• Aim of the task: Copy the data precisely, keeping every character.

--- START ---

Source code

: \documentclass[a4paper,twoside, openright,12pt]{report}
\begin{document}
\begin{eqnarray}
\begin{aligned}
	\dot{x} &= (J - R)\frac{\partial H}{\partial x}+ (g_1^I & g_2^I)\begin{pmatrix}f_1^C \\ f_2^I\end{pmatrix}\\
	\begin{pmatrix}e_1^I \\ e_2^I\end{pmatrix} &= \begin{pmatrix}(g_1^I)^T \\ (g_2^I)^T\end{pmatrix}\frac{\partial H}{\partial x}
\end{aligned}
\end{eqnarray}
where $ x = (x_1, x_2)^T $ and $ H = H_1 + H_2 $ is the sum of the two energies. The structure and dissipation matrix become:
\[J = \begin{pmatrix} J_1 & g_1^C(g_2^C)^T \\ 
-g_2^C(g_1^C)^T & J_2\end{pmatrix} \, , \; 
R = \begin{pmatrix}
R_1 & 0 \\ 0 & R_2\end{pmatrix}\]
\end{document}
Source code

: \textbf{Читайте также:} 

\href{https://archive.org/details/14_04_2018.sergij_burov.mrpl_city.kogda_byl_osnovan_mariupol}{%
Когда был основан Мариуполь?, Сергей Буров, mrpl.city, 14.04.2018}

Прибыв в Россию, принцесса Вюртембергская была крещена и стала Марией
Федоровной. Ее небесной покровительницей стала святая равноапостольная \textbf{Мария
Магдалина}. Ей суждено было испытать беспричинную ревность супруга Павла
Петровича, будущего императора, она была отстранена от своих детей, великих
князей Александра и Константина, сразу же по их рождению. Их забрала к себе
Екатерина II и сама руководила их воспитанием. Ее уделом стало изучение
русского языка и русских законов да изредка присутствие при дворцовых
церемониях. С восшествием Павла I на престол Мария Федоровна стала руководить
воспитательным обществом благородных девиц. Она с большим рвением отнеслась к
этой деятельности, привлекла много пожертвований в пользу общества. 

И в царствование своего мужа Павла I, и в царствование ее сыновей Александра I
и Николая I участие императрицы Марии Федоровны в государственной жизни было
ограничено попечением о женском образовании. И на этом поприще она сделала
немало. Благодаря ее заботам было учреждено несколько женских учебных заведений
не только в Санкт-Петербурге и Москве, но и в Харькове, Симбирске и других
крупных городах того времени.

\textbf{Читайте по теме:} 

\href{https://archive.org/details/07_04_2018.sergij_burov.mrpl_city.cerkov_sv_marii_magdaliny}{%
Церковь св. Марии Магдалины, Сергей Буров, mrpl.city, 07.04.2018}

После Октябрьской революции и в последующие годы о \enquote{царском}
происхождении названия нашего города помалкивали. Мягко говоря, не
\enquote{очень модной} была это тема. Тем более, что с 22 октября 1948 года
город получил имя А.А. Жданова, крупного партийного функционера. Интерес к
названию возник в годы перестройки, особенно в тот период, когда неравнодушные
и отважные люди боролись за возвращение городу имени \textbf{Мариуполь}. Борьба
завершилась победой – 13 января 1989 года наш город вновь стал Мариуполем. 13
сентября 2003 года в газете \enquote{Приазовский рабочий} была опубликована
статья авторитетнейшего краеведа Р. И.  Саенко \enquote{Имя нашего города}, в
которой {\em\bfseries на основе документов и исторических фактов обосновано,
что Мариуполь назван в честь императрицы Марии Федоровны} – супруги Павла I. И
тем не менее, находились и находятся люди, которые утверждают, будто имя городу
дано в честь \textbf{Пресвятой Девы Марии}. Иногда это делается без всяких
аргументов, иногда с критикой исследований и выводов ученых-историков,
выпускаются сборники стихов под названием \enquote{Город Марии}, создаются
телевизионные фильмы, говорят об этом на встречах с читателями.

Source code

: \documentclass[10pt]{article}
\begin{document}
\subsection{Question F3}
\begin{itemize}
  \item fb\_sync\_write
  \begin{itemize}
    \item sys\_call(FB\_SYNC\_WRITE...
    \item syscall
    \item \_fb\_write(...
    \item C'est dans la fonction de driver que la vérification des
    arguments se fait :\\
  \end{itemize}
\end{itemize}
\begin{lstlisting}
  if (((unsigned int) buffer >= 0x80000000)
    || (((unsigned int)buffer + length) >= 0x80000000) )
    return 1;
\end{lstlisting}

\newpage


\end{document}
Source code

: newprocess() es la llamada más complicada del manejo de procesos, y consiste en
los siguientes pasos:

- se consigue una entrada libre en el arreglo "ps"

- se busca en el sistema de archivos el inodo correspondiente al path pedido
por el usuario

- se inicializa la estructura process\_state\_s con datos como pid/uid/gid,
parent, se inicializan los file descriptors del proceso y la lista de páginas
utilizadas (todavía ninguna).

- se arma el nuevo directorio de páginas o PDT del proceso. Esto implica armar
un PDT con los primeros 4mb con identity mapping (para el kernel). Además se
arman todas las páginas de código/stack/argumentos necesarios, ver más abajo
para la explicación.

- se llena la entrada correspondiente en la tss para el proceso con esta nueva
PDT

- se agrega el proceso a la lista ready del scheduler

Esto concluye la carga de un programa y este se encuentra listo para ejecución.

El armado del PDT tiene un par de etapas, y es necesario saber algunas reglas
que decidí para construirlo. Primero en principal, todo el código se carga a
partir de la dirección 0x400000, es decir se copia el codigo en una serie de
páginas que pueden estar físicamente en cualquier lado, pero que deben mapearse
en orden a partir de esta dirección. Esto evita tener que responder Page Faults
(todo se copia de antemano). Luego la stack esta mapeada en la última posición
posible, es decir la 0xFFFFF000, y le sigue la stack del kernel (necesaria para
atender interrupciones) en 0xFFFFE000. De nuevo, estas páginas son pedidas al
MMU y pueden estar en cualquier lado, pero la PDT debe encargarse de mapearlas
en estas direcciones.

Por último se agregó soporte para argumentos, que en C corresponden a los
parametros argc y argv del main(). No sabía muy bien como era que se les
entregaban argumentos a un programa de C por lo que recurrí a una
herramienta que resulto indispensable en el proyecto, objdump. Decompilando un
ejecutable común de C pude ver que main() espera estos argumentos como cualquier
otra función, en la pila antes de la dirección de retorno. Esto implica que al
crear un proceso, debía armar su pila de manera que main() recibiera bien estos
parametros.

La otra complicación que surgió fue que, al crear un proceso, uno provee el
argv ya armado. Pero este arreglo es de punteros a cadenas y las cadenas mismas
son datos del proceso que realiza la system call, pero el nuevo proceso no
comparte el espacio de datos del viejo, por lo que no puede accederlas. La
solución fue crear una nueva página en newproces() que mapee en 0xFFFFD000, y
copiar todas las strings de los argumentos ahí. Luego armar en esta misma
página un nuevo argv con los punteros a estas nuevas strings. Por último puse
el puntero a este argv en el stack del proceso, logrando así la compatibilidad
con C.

--- END ---

• Solution for this problem:
Source code

: \documentclass[a4paper,twoside, openright,12pt]{report}
\begin{document}
\begin{eqnarray}
\begin{aligned}
	\dot{x} &= (J - R)\frac{\partial H}{\partial x}+ (g_1^I & g_2^I)\begin{pmatrix}f_1^C \\ f_2^I\end{pmatrix}\\
	\begin{pmatrix}e_1^I \\ e_2^I\end{pmatrix} &= \begin{pmatrix}(g_1^I)^T \\ (g_2^I)^T\end{pmatrix}\frac{\partial H}{\partial x}
\end{aligned}
\end{eqnarray}
where $ x = (x_1, x_2)^T $ and $ H = H_1 + H_2 $ is the sum of the two energies. The structure and dissipation matrix become:
\[J = \begin{pmatrix} J_1 & g_1^C(g_2^C)^T \\ 
-g_2^C(g_1^C)^T & J_2\end{pmatrix} \, , \; 
R = \begin{pmatrix}
R_1 & 0 \\ 0 & R_2\end{pmatrix}\]
\end{document}
Source code

: \textbf{Читайте также:} 

\href{https://archive.org/details/14_04_2018.sergij_burov.mrpl_city.kogda_byl_osnovan_mariupol}{%
Когда был основан Мариуполь?, Сергей Буров, mrpl.city, 14.04.2018}

Прибыв в Россию, принцесса Вюртембергская была крещена и стала Марией
Федоровной. Ее небесной покровительницей стала святая равноапостольная \textbf{Мария
Магдалина}. Ей суждено было испытать беспричинную ревность супруга Павла
Петровича, будущего императора, она была отстранена от своих детей, великих
князей Александра и Константина, сразу же по их рождению. Их забрала к себе
Екатерина II и сама руководила их воспитанием. Ее уделом стало изучение
русского языка и русских законов да изредка присутствие при дворцовых
церемониях. С восшествием Павла I на престол Мария Федоровна стала руководить
воспитательным обществом благородных девиц. Она с большим рвением отнеслась к
этой деятельности, привлекла много пожертвований в пользу общества. 

И в царствование своего мужа Павла I, и в царствование ее сыновей Александра I
и Николая I участие императрицы Марии Федоровны в государственной жизни было
ограничено попечением о женском образовании. И на этом поприще она сделала
немало. Благодаря ее заботам было учреждено несколько женских учебных заведений
не только в Санкт-Петербурге и Москве, но и в Харькове, Симбирске и других
крупных городах того времени.

\textbf{Читайте по теме:} 

\href{https://archive.org/details/07_04_2018.sergij_burov.mrpl_city.cerkov_sv_marii_magdaliny}{%
Церковь св. Марии Магдалины, Сергей Буров, mrpl.city, 07.04.2018}

После Октябрьской революции и в последующие годы о \enquote{царском}
происхождении названия нашего города помалкивали. Мягко говоря, не
\enquote{очень модной} была это тема. Тем более, что с 22 октября 1948 года
город получил имя А.А. Жданова, крупного партийного функционера. Интерес к
названию возник в годы перестройки, особенно в тот период, когда неравнодушные
и отважные люди боролись за возвращение городу имени \textbf{Мариуполь}. Борьба
завершилась победой – 13 января 1989 года наш город вновь стал Мариуполем. 13
сентября 2003 года в газете \enquote{Приазовский рабочий} была опубликована
статья авторитетнейшего краеведа Р. И.  Саенко \enquote{Имя нашего города}, в
которой {\em\bfseries на основе документов и исторических фактов обосновано,
что Мариуполь назван в честь императрицы Марии Федоровны} – супруги Павла I. И
тем не менее, находились и находятся люди, которые утверждают, будто имя городу
дано в честь \textbf{Пресвятой Девы Марии}. Иногда это делается без всяких
аргументов, иногда с критикой исследований и выводов ученых-историков,
выпускаются сборники стихов под названием \enquote{Город Марии}, создаются
телевизионные фильмы, говорят об этом на встречах с читателями.

Source code

: \documentclass[10pt]{article}
\begin{document}
\subsection{Question F3}
\begin{itemize}
  \item fb\_sync\_write
  \begin{itemize}
    \item sys\_call(FB\_SYNC\_WRITE...
    \item syscall
    \item \_fb\_write(...
    \item C'est dans la fonction de driver que la vérification des
    arguments se fait :\\
  \end{itemize}
\end{itemize}
\begin{lstlisting}
  if (((unsigned int) buffer >= 0x80000000)
    || (((unsigned int)buffer + length) >= 0x80000000) )
    return 1;
\end{lstlisting}

\newpage


\end{document}
Source code

: newprocess() es la llamada más complicada del manejo de procesos, y consiste en
los siguientes pasos:

- se consigue una entrada libre en el arreglo "ps"

- se busca en el sistema de archivos el inodo correspondiente al path pedido
por el usuario

- se inicializa la estructura process\_state\_s con datos como pid/uid/gid,
parent, se inicializan los file descriptors del proceso y la lista de páginas
utilizadas (todavía ninguna).

- se arma el nuevo directorio de páginas o PDT del proceso. Esto implica armar
un PDT con los primeros 4mb con identity mapping (para el kernel). Además se
arman todas las páginas de código/stack/argumentos necesarios, ver más abajo
para la explicación.

- se llena la entrada correspondiente en la tss para el proceso con esta nueva
PDT

- se agrega el proceso a la lista ready del scheduler

Esto concluye la carga de un programa y este se encuentra listo para ejecución.

El armado del PDT tiene un par de etapas, y es necesario saber algunas reglas
que decidí para construirlo. Primero en principal, todo el código se carga a
partir de la dirección 0x400000, es decir se copia el codigo en una serie de
páginas que pueden estar físicamente en cualquier lado, pero que deben mapearse
en orden a partir de esta dirección. Esto evita tener que responder Page Faults
(todo se copia de antemano). Luego la stack esta mapeada en la última posición
posible, es decir la 0xFFFFF000, y le sigue la stack del kernel (necesaria para
atender interrupciones) en 0xFFFFE000. De nuevo, estas páginas son pedidas al
MMU y pueden estar en cualquier lado, pero la PDT debe encargarse de mapearlas
en estas direcciones.

Por último se agregó soporte para argumentos, que en C corresponden a los
parametros argc y argv del main(). No sabía muy bien como era que se les
entregaban argumentos a un programa de C por lo que recurrí a una
herramienta que resulto indispensable en el proyecto, objdump. Decompilando un
ejecutable común de C pude ver que main() espera estos argumentos como cualquier
otra función, en la pila antes de la dirección de retorno. Esto implica que al
crear un proceso, debía armar su pila de manera que main() recibiera bien estos
parametros.

La otra complicación que surgió fue que, al crear un proceso, uno provee el
argv ya armado. Pero este arreglo es de punteros a cadenas y las cadenas mismas
son datos del proceso que realiza la system call, pero el nuevo proceso no
comparte el espacio de datos del viejo, por lo que no puede accederlas. La
solución fue crear una nueva página en newproces() que mapee en 0xFFFFD000, y
copiar todas las strings de los argumentos ahí. Luego armar en esta misma
página un nuevo argv con los punteros a estas nuevas strings. Por último puse
el puntero a este argv en el stack del proceso, logrando así la compatibilidad
con C.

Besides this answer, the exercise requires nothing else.